ねぇうしくんうしくん

今週のまとめ (一週間で自分が見た技術系サイトのログ)が今のところメインです。プログラミング言語、人工知能、セキュリティ 等

🎸 ライブロック 🎸について

この記事は rogy Advent Calendar 2018 - Adventar の 9日目の記事です。

みなさんはデッドロックについてはご存知かと思われます。

// thread A
void doA() {
   lock1.lock(); // (A1)
   lock2.lock(); // (A2)
     // クリティカルセクション
   lock2.unlock();
   lock1.unlock();
}

// thread B
void doB() {
   lock2.lock(); // (B1)
   lock1.lock(); // (B2)
     // クリティカルセクション
   lock1.unlock();
   lock2.unlock();
}

2つのスレッドの処理が A1 → B1 のように進んだ場合、ロック解放待ちのブロックが発生し処理が停止してしまうという現象です。

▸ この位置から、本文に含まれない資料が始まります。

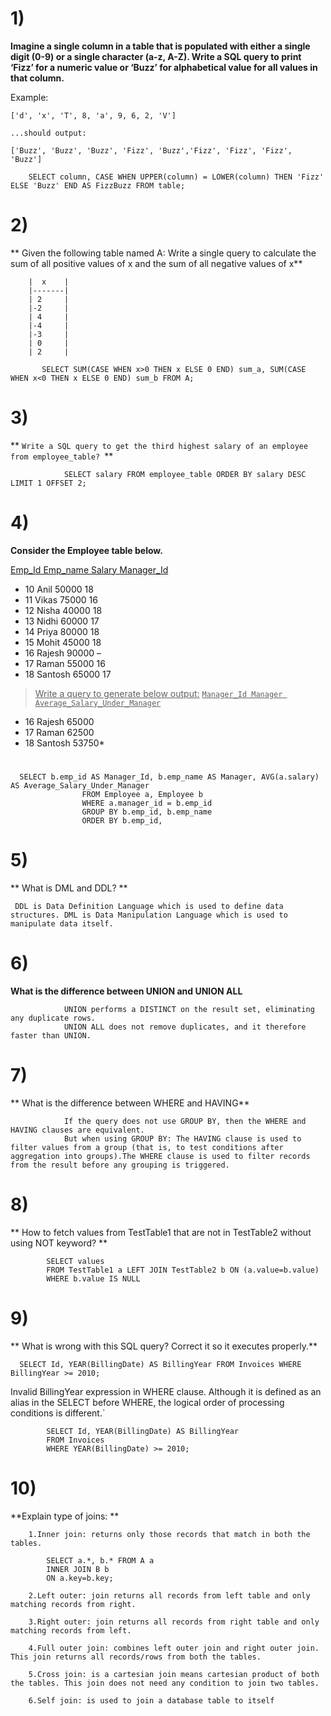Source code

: #  1)

 **Imagine a single column in a table that is populated with either a single digit (0-9) or a single character (a-z, A-Z). 
   Write a SQL query to print ‘Fizz’ for a numeric value or ‘Buzz’ for
alphabetical value for all values in that column.**


Example:

`['d', 'x', 'T', 8, 'a', 9, 6, 2, 'V']`

`...should output:`

`['Buzz', 'Buzz', 'Buzz', 'Fizz', 'Buzz','Fizz', 'Fizz', 'Fizz', 'Buzz']`


        SELECT column, CASE WHEN UPPER(column) = LOWER(column) THEN 'Fizz' ELSE 'Buzz' END AS FizzBuzz FROM table;      


# 2) 


** Given the following table named A:
Write a single query to calculate the sum of all positive values of x and the sum of all negative
values of x**

        |  x    |
        |-------|
        | 2     |
        |-2     |
        | 4     |
        |-4     |
        |-3     |
        | 0     |
        | 2     |
    


`       SELECT SUM(CASE WHEN x>0 THEN x ELSE 0 END) sum_a, SUM(CASE WHEN x<0 THEN x ELSE 0 END) sum_b
            FROM A;`

# 3)


**
   `Write a SQL query to get the third highest salary of an employee from employee_table?
`**


    
                SELECT salary FROM employee_table ORDER BY salary DESC LIMIT 1 OFFSET 2;





# 4)



**Consider the Employee table below.**


<u>Emp_Id Emp_name Salary Manager_Id</u>

* 10 Anil 50000 18
* 11 Vikas 75000 16
* 12 Nisha 40000 18
* 13 Nidhi 60000 17
* 14 Priya 80000 18
* 15 Mohit 45000 18
* 16 Rajesh 90000 –
* 17 Raman 55000 16
* 18 Santosh 65000 17


><u> Write a query to generate below output:</u>
<u>`Manager_Id Manager Average_Salary_Under_Manager`</u>

* 16 Rajesh 65000
* 17 Raman 62500
* 18 Santosh 53750*

# 

              

      SELECT b.emp_id AS Manager_Id, b.emp_name AS Manager, AVG(a.salary) AS Average_Salary_Under_Manager
                    FROM Employee a, Employee b
                    WHERE a.manager_id = b.emp_id
                    GROUP BY b.emp_id, b.emp_name
                    ORDER BY b.emp_id,





# 5)
** What is DML and DDL?
**
              
 ` DDL is Data Definition Language which is used to define data structures.
                DML is Data Manipulation Language which is used to manipulate data itself.`
                
                


# 6)

 **What is the difference between UNION and UNION ALL**

    
                UNION performs a DISTINCT on the result set, eliminating any duplicate rows.
                UNION ALL does not remove duplicates, and it therefore faster than UNION.



# 7)

** What is the difference between WHERE and HAVING**

> 
                If the query does not use GROUP BY, then the WHERE and HAVING clauses are equivalent.
                But when using GROUP BY: The HAVING clause is used to filter values from a group (that is, to test conditions after aggregation into groups).The WHERE clause is used to filter records from the result before any grouping is triggered.




#  8)
** How to fetch values from TestTable1 that are not in TestTable2 without using NOT keyword?
**    

            SELECT values
            FROM TestTable1 a LEFT JOIN TestTable2 b ON (a.value=b.value)
            WHERE b.value IS NULL


# 9)
** What is wrong with this SQL query? Correct it so it executes properly.**


`   SELECT Id, YEAR(BillingDate) AS BillingYear
    FROM Invoices
    WHERE BillingYear >= 2010;
`
    

Invalid BillingYear expression in WHERE clause. Although it is defined as an alias in the SELECT before WHERE, the logical order of processing conditions is different.`


            SELECT Id, YEAR(BillingDate) AS BillingYear
            FROM Invoices
            WHERE YEAR(BillingDate) >= 2010;

# 10)

**Explain type of joins:
**
           
        1.Inner join: returns only those records that match in both the tables.

            SELECT a.*, b.* FROM A a
            INNER JOIN B b
            ON a.key=b.key;

        2.Left outer: join returns all records from left table and only matching records from right.

        3.Right outer: join returns all records from right table and only matching records from left.

        4.Full outer join: combines left outer join and right outer join. This join returns all records/rows from both the tables.

        5.Cross join: is a cartesian join means cartesian product of both the tables. This join does not need any condition to join two tables.

        6.Self join: is used to join a database table to itself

ところで、デッドロックの親戚の概念としてライブロック(livelock)というものがあります。

A thread often acts in response to the action of another thread. If the other thread's action is also a response to the action of another thread, then livelock may result. As with deadlock, livelocked threads are unable to make further progress. However, the threads are not blocked — they are simply too busy responding to each other to resume work. Starvation and Livelock (The Java™ Tutorials > Essential Classes > Concurrency)

(訳) スレッドは時に別のスレッドの挙動に反応することがあります。一方で、そのスレッドがまた元のスレッドに影響を及ぼしあうとき、ライブロックが起こるかもしれません。デッドロックと同様に、ライブロックしたスレッドは処理を進めることができません。しかし、スレッドは実際にはブロックされていません ――― お互いの処理を再開するために永遠に反応しあうビジー状態に陥っています。

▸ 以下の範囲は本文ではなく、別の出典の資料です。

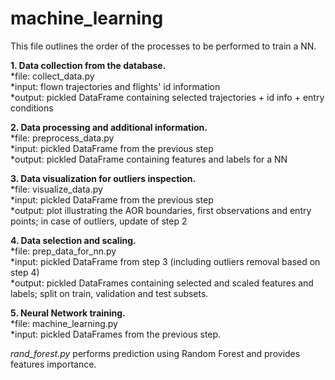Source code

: # machine_learning

This file outlines the order of the processes to be performed to train a NN.


**1. Data collection from the database.**      
    *file: collect_data.py    
    *input: flown trajectories and flights' id information    
    *output: pickled DataFrame containing selected trajectories + id info + entry conditions
    
**2. Data processing and additional information.**      
    *file: preprocess_data.py     
    *input: pickled DataFrame from the previous step       
    *output: pickled DataFrame containing features and labels for a NN   

**3. Data visualization for outliers inspection.**    
    *file: visualize_data.py          
    *input: pickled DataFrame from the previous step          
    *output: plot illustrating the AOR boundaries, first observations and entry points; in case of outliers, update of step 2

**4. Data selection and scaling.**       
    *file: prep_data_for_nn.py        
    *input: pickled DataFrame from step 3 (including outliers removal based on step 4)       
    *output: pickled DataFrames containing selected and scaled features and labels; split on train, validation and test subsets.

**5. Neural Network training.**      
    *file: machine_learning.py     
    *input: pickled DataFrames from the previous step.    

*rand_forest.py* performs prediction using Random Forest and provides features importance.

これを説明する比喩として面白い例がよく参照されます。

あなたが狭い道を歩いてるとき、向こうから人がやってきました。あなたはその人を見て右によけようとしますが、相手も同じ側によけられました。今度は左側によけようとしますが、あいてもまた左側によけようとします。結果としてお互いがまるで反復横跳びをしあうように運動し続け、前に進むことはありません。

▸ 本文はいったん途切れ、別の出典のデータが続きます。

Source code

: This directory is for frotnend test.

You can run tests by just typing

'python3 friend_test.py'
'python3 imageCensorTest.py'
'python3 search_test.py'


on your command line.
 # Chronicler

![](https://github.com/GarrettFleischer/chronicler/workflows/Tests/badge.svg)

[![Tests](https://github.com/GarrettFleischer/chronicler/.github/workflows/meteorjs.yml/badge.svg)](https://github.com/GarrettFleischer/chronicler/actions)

こういった行動は日常生活でよくあると思いますので、その際はライブロックのことを思い出してください。*1

ライブロックするコードの例についてみてみましょう。

// thread A
void doA() {
  lock1.lock(); // (A1)
  while (lock2.locked()) // (A2)
  {
    lock1.unlock(); // (A3)
    sleep(); // (A4)
    lock1.lock(); // (A5)
  }
  lock2.lock(); // (A6)
  // クリティカルセクション
  lock2.unlock();
  lock1.unlock();
}

// thread B
void doB() {
  lock2.lock(); // (B1)
  while (lock1.locked()) // (B2)
  {
    lock2.unlock(); // (B3)
    sleep(); // (B4)
    lock2.lock(); // (B5)
  }
  lock1.lock(); // (B6)
  // クリティカルセクション
  lock1.unlock();
  lock2.unlock();
}

スレッドAで、A2 ~ A5 でlock2がロックされている場合、lock1 のロックを解除して「もう一方のスレッドに譲る(一旦ロックを解除し(A3)、少し待ってから(A4) 再ロックを行う (A5) )」行為を行っています。しかしながらスレッドBも同じことをしているため、最悪の場合お互い譲り合いをしあう状態が続き、whileループを抜け出せなくなってしまいます。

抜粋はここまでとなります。